Authenticated deterministic encryption for 64-bit integers based on the
AES-CMAC-SIV construction.
About
AES-SID is a technique for deterministically encrypting 64-bit integers
(e.g. database primary keys) as 128-bit ciphertexts which can be serialized
as e.g. UUIDs.
While many schemes exist which offer these general properties, AES-SID
detects forgeries via techniques adapted from misuse-resistant authenticated
encryption (i.e. synthetic initialization vectors)
Security Warning
Both the design and Rust implementation of this scheme have received no
external review. There are properties/limits of this scheme that need to be
mathematically quantified which are presently undescribed.
This scheme uses deterministic encryption which, if applied improperly
(e.g. naive inverted search index) can lead to catastrophic failures
including full plaintext recovery.
Before attempting to experiment with this scheme, please make sure to read
the full threat model section and make sure the cryptographic properties of
this scheme actually apply to your intended threat model.

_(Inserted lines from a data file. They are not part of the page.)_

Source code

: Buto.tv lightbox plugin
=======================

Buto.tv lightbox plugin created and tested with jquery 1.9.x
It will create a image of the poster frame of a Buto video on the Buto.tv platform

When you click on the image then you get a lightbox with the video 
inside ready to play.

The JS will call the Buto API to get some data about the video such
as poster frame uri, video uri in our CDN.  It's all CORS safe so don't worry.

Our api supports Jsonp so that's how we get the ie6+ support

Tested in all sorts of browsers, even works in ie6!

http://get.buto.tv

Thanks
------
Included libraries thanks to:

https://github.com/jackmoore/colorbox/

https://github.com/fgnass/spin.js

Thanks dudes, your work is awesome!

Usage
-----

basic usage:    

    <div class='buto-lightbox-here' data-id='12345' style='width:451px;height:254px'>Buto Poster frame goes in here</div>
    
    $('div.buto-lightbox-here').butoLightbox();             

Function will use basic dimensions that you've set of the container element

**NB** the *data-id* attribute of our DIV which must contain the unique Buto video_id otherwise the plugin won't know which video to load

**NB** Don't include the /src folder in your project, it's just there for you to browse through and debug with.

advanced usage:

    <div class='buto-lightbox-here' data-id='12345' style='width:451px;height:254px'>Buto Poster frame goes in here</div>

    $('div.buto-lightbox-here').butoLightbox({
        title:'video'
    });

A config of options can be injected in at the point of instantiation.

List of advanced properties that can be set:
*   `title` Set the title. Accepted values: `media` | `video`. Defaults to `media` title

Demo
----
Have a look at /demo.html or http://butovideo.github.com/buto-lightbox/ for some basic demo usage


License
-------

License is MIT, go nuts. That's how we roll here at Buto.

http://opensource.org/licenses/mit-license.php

DO NOT USE THIS CODE IN PRODUCTION!
Threat Model
AES-SID encrypts 64-bit values as 128-bit values. However, if naively (mis)used
as a general-purpose construction for encrypting 64-bit values, it can
fail catastrophically (and similar constructions have in-practice, as
described in the “Security Warning” section above).
Unguessable / Unforgeable
The auto-incrementing primary key model utilized by many databases is extremely
convenient for developers for many reasons. However, it comes at a cost:
primary keys are easily guessable by attackers, who are able to enumerate and
explore the entire key space. Some notable examples of this problem include
an AT&T security flaw which exposed the email addresses of all iPad users.
More recently these low-entropy identifiers have enabled so-called
“Zoom Bombing“, where attackers are able to guess the identifiers of
valid Zoom channels and thereby gain access to them.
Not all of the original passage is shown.